Records supplied
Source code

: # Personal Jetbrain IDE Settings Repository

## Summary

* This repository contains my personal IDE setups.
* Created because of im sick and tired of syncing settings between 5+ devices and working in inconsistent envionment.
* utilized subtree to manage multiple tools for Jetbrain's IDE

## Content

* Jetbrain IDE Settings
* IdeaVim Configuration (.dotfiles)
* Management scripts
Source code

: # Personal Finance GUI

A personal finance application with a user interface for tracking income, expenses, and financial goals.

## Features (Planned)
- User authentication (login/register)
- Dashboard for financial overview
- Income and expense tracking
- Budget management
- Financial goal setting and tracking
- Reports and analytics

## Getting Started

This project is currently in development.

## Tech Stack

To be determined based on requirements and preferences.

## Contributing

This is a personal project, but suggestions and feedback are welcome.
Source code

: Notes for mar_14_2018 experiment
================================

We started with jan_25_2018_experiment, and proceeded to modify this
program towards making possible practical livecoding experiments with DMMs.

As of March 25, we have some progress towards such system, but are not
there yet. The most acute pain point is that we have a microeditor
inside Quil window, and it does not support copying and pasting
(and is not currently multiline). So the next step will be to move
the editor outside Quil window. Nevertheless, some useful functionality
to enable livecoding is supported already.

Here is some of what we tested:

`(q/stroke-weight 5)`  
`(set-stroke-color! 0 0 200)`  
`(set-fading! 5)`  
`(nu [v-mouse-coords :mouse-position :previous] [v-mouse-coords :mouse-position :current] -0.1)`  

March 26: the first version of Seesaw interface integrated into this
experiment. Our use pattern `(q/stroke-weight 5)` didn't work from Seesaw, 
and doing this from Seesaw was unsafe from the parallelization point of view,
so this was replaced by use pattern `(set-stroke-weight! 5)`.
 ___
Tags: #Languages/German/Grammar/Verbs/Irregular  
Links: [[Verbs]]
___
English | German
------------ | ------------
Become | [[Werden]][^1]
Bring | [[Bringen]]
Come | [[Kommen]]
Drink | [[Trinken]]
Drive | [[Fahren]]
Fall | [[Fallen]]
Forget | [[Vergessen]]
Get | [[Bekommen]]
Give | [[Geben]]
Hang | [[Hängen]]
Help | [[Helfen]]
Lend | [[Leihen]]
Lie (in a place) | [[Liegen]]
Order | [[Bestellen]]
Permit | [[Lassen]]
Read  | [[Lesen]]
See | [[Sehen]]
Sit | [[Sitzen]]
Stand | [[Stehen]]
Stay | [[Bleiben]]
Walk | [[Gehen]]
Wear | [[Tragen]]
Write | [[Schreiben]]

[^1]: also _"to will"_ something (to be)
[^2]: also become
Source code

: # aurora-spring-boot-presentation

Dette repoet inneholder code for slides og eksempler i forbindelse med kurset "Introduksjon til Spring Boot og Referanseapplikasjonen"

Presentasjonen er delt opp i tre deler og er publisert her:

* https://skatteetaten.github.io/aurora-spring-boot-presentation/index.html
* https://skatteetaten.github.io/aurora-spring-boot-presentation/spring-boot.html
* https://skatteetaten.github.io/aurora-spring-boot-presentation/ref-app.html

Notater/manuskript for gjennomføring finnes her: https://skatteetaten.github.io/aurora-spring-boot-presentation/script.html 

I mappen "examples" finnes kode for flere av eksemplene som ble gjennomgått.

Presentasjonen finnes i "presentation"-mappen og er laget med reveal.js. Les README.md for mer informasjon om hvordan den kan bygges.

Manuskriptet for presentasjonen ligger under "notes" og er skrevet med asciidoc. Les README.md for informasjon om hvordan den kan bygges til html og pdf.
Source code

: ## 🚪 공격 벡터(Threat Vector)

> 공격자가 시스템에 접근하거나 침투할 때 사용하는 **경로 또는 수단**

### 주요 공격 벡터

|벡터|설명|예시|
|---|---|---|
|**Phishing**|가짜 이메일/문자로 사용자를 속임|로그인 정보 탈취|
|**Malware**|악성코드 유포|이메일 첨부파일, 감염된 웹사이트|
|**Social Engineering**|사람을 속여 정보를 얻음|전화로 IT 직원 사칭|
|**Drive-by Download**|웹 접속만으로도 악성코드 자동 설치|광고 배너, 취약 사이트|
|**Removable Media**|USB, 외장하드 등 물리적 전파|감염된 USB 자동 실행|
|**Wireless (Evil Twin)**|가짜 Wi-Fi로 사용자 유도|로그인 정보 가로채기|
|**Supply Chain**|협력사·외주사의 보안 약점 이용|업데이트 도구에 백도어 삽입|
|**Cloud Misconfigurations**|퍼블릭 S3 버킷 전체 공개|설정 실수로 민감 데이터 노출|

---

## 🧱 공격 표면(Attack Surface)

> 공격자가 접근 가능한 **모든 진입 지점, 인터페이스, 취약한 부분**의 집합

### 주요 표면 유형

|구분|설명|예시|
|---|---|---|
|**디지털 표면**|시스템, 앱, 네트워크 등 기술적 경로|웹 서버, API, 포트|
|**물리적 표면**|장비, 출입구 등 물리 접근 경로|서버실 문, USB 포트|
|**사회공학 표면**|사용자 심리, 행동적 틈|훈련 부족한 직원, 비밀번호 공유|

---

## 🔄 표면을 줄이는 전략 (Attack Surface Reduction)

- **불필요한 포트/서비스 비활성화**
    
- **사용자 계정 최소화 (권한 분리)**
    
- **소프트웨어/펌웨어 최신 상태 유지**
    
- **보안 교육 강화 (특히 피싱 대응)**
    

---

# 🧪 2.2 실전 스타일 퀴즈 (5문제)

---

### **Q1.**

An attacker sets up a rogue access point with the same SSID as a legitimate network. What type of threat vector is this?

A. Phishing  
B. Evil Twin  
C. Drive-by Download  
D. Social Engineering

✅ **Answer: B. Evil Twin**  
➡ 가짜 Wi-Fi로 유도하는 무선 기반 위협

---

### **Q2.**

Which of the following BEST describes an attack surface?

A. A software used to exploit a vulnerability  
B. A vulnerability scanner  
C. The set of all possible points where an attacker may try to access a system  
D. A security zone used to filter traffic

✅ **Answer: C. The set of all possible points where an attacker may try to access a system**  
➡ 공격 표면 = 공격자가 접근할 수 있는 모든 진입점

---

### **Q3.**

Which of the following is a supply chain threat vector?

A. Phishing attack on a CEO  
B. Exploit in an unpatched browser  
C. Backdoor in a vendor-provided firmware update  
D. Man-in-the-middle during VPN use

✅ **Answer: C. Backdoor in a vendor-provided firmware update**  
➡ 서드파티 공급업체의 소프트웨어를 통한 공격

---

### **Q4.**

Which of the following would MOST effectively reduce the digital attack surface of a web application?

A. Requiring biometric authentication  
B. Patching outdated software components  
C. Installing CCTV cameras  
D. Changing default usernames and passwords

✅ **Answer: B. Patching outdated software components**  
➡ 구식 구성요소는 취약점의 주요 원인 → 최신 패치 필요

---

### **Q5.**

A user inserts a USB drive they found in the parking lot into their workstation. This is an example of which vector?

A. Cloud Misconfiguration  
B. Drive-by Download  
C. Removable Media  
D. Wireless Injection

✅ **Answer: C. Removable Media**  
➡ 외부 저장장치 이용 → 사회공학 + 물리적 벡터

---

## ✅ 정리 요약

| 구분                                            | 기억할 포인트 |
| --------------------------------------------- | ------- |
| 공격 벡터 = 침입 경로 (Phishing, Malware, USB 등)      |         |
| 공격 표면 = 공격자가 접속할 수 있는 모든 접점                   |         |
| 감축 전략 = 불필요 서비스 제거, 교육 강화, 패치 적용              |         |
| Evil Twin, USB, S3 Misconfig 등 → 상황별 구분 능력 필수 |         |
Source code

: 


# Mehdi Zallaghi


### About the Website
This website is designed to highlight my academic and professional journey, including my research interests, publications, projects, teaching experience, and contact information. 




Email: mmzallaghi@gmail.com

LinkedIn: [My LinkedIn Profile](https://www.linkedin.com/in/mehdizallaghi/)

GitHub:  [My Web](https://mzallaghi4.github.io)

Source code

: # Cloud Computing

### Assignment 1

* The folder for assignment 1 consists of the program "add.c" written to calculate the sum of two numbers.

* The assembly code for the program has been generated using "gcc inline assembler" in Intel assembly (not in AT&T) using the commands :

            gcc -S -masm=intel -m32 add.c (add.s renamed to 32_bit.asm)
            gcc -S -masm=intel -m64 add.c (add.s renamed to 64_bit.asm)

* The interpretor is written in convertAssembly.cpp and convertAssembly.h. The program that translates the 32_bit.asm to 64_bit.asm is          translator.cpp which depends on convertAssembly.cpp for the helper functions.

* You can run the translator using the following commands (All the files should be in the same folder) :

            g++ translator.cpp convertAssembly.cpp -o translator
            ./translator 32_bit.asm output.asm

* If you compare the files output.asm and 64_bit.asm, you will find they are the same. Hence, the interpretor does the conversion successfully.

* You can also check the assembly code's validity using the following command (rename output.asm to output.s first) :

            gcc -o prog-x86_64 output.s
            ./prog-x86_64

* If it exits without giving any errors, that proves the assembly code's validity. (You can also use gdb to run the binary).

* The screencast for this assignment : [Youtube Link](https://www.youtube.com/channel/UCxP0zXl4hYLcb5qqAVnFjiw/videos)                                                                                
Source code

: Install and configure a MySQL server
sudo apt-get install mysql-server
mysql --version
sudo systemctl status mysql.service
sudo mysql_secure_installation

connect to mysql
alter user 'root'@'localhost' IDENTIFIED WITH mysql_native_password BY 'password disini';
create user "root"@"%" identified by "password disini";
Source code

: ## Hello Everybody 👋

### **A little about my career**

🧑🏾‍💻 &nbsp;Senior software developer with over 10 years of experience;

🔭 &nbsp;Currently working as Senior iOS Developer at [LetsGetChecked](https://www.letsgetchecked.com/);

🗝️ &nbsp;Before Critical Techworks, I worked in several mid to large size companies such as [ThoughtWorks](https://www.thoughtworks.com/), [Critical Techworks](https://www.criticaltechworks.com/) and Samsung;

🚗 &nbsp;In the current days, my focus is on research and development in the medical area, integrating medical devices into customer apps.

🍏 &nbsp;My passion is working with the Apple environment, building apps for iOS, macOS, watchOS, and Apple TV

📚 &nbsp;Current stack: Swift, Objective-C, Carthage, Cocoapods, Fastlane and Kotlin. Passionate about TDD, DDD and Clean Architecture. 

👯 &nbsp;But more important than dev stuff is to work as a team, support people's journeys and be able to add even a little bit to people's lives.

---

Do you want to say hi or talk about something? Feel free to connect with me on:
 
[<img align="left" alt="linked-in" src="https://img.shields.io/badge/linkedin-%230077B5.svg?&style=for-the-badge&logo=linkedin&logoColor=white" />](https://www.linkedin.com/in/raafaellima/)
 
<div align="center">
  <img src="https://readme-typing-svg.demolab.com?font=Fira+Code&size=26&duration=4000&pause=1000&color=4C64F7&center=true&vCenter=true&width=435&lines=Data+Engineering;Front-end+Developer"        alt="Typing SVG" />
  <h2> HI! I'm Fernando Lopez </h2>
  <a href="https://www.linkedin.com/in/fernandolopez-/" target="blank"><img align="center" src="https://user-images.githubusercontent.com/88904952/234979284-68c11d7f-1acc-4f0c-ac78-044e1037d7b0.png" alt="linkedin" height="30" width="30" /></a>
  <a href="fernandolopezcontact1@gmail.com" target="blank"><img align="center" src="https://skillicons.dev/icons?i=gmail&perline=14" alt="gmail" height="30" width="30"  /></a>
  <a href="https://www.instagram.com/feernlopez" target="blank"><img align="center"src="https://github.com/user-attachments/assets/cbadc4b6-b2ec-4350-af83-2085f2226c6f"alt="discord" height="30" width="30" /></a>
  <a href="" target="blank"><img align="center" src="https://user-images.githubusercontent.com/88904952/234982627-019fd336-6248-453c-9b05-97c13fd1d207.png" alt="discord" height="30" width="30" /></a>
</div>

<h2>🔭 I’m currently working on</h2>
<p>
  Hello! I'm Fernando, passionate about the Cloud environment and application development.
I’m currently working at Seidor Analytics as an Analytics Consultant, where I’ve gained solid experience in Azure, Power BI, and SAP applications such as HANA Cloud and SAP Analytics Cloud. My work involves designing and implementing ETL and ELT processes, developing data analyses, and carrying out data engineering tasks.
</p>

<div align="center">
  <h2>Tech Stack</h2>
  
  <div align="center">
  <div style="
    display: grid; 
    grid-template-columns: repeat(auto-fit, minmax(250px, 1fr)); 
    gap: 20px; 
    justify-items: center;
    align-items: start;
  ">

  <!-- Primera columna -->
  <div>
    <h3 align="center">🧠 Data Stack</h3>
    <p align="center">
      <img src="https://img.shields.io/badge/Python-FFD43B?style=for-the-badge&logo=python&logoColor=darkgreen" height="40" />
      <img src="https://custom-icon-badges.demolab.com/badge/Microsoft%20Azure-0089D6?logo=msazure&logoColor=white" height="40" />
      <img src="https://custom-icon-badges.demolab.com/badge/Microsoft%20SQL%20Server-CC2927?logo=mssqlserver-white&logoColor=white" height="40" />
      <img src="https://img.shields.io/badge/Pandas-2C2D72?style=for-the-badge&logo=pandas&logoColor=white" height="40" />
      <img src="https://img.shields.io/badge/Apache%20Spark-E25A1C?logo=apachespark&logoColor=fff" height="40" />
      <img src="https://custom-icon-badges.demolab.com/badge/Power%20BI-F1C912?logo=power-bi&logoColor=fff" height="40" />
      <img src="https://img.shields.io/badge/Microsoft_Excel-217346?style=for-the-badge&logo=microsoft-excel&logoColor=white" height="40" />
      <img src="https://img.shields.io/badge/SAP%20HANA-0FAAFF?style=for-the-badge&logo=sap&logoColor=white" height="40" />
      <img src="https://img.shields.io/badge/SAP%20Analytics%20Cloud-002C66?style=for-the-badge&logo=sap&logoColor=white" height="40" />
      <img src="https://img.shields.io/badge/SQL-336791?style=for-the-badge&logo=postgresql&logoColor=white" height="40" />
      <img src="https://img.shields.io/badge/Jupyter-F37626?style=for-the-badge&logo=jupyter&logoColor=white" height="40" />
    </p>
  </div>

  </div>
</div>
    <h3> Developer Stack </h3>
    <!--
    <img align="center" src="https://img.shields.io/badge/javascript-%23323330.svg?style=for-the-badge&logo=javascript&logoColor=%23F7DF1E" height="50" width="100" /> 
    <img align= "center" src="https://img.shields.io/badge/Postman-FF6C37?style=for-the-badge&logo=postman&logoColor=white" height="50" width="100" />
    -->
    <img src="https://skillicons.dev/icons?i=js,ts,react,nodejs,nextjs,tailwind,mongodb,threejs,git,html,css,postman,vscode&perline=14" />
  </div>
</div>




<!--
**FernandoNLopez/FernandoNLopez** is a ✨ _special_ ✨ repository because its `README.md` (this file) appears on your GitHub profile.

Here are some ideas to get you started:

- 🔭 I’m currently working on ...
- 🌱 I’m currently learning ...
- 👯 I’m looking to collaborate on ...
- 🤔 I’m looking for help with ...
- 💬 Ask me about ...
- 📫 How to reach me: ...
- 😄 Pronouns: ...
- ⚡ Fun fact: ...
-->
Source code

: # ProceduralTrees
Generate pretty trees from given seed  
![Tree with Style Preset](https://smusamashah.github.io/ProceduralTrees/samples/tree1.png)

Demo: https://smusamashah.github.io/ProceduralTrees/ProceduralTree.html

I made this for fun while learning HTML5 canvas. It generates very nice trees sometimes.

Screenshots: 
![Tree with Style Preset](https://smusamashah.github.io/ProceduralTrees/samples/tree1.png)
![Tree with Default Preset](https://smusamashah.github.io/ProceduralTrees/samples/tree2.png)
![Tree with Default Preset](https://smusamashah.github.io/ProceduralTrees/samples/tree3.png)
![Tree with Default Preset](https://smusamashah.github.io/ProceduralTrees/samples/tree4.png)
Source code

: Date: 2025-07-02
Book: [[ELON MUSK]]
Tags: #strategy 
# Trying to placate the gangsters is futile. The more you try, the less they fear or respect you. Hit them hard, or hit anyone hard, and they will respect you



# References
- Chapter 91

Exercise goal
Search the records line by line for the word "Senior" and copy every line where it appears.

Answer to the problem
🧑🏾‍💻 &nbsp;Senior software developer with over 10 years of experience;
🔭 &nbsp;Currently working as Senior iOS Developer at [LetsGetChecked](https://www.letsgetchecked.com/);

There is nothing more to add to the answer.